## Exercise requirements:
Leave out the images and repeat every entry below exactly.

----------

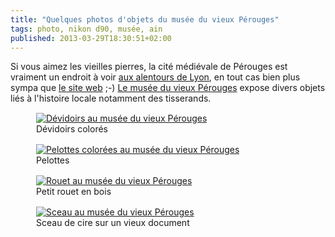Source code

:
 ```yaml
---
title: "Quelques photos d'objets du musée du vieux Pérouges"
tags: photo, nikon d90, musée, ain
published: 2013-03-29T18:30:51+02:00
---
```


Si vous aimez les vieilles pierres, la cité médiévale de Pérouges est vraiment un endroit à voir
<a href="https://maps.google.fr/maps?q=p%C3%A9rouges&hl=fr&ie=UTF8&ll=45.786679,5.226746&spn=0.526702,1.352692&sll=46.22475,2.0517&sspn=16.725757,43.286133&t=m&hnear=P%C3%A9rouges,+Ain,+Rh%C3%B4ne-Alpes&z=10">aux
alentours de Lyon</a>, en tout cas bien plus sympa que
<a href="http://perouges.org/">le site web</a> ;-)
<a href="http://comiteperouges.free.fr/index.php?page=musee&langue=fra">Le musée du vieux Pérouges</A>
expose divers objets liés à l'histoire locale notamment des tisserands.

<div class="yui3-g">
<div class="yui3-u-1-2">
<figure class="object-center" style="padding:1px;"><a href="/images/devidoirs-musee-du-vieux-perouges.jpg"><img
src="/images/330x/devidoirs-musee-du-vieux-perouges.jpg" alt="Dévidoirs au musée
du vieux Pérouges"></a><figcaption>Dévidoirs colorés</figcaption></figure>
</div>
<div class="yui3-u-1-2">
<figure class="object-center" style="padding:1px;"><a href="/images/pelottes-musee-du-vieux-perouges.jpg"><img
src="/images/330x/pelottes-musee-du-vieux-perouges.jpg" alt="Pelottes colorées au musée
du vieux Pérouges"></a><figcaption>Pelottes</figcaption></figure>
</div>
<div class="yui3-u-1-2">
<figure class="object-center" style="padding:1px;"><a href="/images/rouet-musee-du-vieux-perouges.jpg"><img
src="/images/330x/rouet-musee-du-vieux-perouges.jpg" alt="Rouet au musée
du vieux Pérouges"></a><figcaption>Petit rouet en bois</figcaption></figure>
</div>
<div class="yui3-u-1-2">
<figure class="object-center" style="padding:1px;"><a href="/images/sceau-musee-du-vieux-perouges.jpg"><img
src="/images/330x/sceau-musee-du-vieux-perouges.jpg" alt="Sceau au musée
du vieux Pérouges"></a><figcaption>Sceau de cire sur un vieux document</figcaption></figure>
</div>
</div>

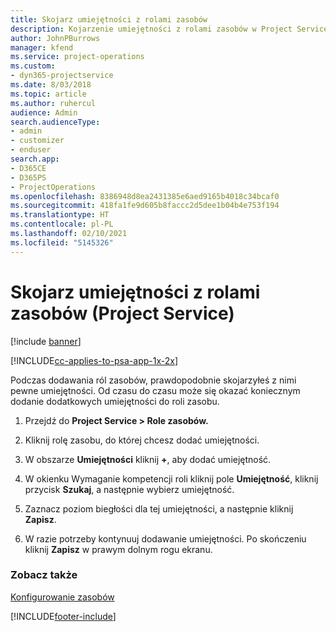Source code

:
 ```yaml
---
title: Skojarz umiejętności z rolami zasobów
description: Kojarzenie umiejętności z rolami zasobów w Project Service
author: JohnPBurrows
manager: kfend
ms.service: project-operations
ms.custom:
- dyn365-projectservice
ms.date: 8/03/2018
ms.topic: article
ms.author: ruhercul
audience: Admin
search.audienceType:
- admin
- customizer
- enduser
search.app:
- D365CE
- D365PS
- ProjectOperations
ms.openlocfilehash: 8386948d8ea2431385e6aed9165b4018c34bcaf0
ms.sourcegitcommit: 418fa1fe9d605b8faccc2d5dee1b04b4e753f194
ms.translationtype: HT
ms.contentlocale: pl-PL
ms.lasthandoff: 02/10/2021
ms.locfileid: "5145326"
---
```

# <a name="associate-skills-with-resource-roles-project-service"></a>Skojarz umiejętności z rolami zasobów (Project Service)

[!include [banner](../includes/psa-now-project-operations.md)]

[!INCLUDE[cc-applies-to-psa-app-1x-2x](../includes/cc-applies-to-psa-app-1x-2x.md)]

Podczas dodawania ról zasobów, prawdopodobnie skojarzyłeś z nimi pewne umiejętności. Od czasu do czasu może się okazać koniecznym dodanie dodatkowych umiejętności do roli zasobu.  
  
1.  Przejdź do **Project Service > Role zasobów.**  
  
2.  Kliknij rolę zasobu, do której chcesz dodać umiejętności.  
  
3.  W obszarze **Umiejętności** kliknij **+**, aby dodać umiejętność.  
  
4.  W okienku Wymaganie kompetencji roli kliknij pole **Umiejętność**, kliknij przycisk **Szukaj**, a następnie wybierz umiejętność.  
  
5.  Zaznacz poziom biegłości dla tej umiejętności, a następnie kliknij **Zapisz**.  
  
6.  W razie potrzeby kontynuuj dodawanie umiejętności. Po skończeniu kliknij **Zapisz** w prawym dolnym rogu ekranu.  
  
### <a name="see-also"></a>Zobacz także  
 [Konfigurowanie zasobów](../psa/set-up-resources.md)


[!INCLUDE[footer-include](../includes/footer-banner.md)]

----------

## Finished task:
Source code

:
 ```yaml
---
title: "Quelques photos d'objets du musée du vieux Pérouges"
tags: photo, nikon d90, musée, ain
published: 2013-03-29T18:30:51+02:00
---
```


Si vous aimez les vieilles pierres, la cité médiévale de Pérouges est vraiment un endroit à voir
<a href="https://maps.google.fr/maps?q=p%C3%A9rouges&hl=fr&ie=UTF8&ll=45.786679,5.226746&spn=0.526702,1.352692&sll=46.22475,2.0517&sspn=16.725757,43.286133&t=m&hnear=P%C3%A9rouges,+Ain,+Rh%C3%B4ne-Alpes&z=10">aux
alentours de Lyon</a>, en tout cas bien plus sympa que
<a href="http://perouges.org/">le site web</a> ;-)
<a href="http://comiteperouges.free.fr/index.php?page=musee&langue=fra">Le musée du vieux Pérouges</A>
expose divers objets liés à l'histoire locale notamment des tisserands.

<div class="yui3-g">
<div class="yui3-u-1-2">
<figure class="object-center" style="padding:1px;"><a href="/images/devidoirs-musee-du-vieux-perouges.jpg"><img
src="/images/330x/devidoirs-musee-du-vieux-perouges.jpg" alt="Dévidoirs au musée
du vieux Pérouges"></a><figcaption>Dévidoirs colorés</figcaption></figure>
</div>
<div class="yui3-u-1-2">
<figure class="object-center" style="padding:1px;"><a href="/images/pelottes-musee-du-vieux-perouges.jpg"><img
src="/images/330x/pelottes-musee-du-vieux-perouges.jpg" alt="Pelottes colorées au musée
du vieux Pérouges"></a><figcaption>Pelottes</figcaption></figure>
</div>
<div class="yui3-u-1-2">
<figure class="object-center" style="padding:1px;"><a href="/images/rouet-musee-du-vieux-perouges.jpg"><img
src="/images/330x/rouet-musee-du-vieux-perouges.jpg" alt="Rouet au musée
du vieux Pérouges"></a><figcaption>Petit rouet en bois</figcaption></figure>
</div>
<div class="yui3-u-1-2">
<figure class="object-center" style="padding:1px;"><a href="/images/sceau-musee-du-vieux-perouges.jpg"><img
src="/images/330x/sceau-musee-du-vieux-perouges.jpg" alt="Sceau au musée
du vieux Pérouges"></a><figcaption>Sceau de cire sur un vieux document</figcaption></figure>
</div>
</div>

Source code

:
 ```yaml
---
title: Skojarz umiejętności z rolami zasobów
description: Kojarzenie umiejętności z rolami zasobów w Project Service
author: JohnPBurrows
manager: kfend
ms.service: project-operations
ms.custom:
- dyn365-projectservice
ms.date: 8/03/2018
ms.topic: article
ms.author: ruhercul
audience: Admin
search.audienceType:
- admin
- customizer
- enduser
search.app:
- D365CE
- D365PS
- ProjectOperations
ms.openlocfilehash: 8386948d8ea2431385e6aed9165b4018c34bcaf0
ms.sourcegitcommit: 418fa1fe9d605b8faccc2d5dee1b04b4e753f194
ms.translationtype: HT
ms.contentlocale: pl-PL
ms.lasthandoff: 02/10/2021
ms.locfileid: "5145326"
---
```

# <a name="associate-skills-with-resource-roles-project-service"></a>Skojarz umiejętności z rolami zasobów (Project Service)

[!include [banner](../includes/psa-now-project-operations.md)]

[!INCLUDE[cc-applies-to-psa-app-1x-2x](../includes/cc-applies-to-psa-app-1x-2x.md)]

Podczas dodawania ról zasobów, prawdopodobnie skojarzyłeś z nimi pewne umiejętności. Od czasu do czasu może się okazać koniecznym dodanie dodatkowych umiejętności do roli zasobu.  
  
1.  Przejdź do **Project Service > Role zasobów.**  
  
2.  Kliknij rolę zasobu, do której chcesz dodać umiejętności.  
  
3.  W obszarze **Umiejętności** kliknij **+**, aby dodać umiejętność.  
  
4.  W okienku Wymaganie kompetencji roli kliknij pole **Umiejętność**, kliknij przycisk **Szukaj**, a następnie wybierz umiejętność.  
  
5.  Zaznacz poziom biegłości dla tej umiejętności, a następnie kliknij **Zapisz**.  
  
6.  W razie potrzeby kontynuuj dodawanie umiejętności. Po skończeniu kliknij **Zapisz** w prawym dolnym rogu ekranu.  
  
### <a name="see-also"></a>Zobacz także  
 [Konfigurowanie zasobów](../psa/set-up-resources.md)


[!INCLUDE[footer-include](../includes/footer-banner.md)]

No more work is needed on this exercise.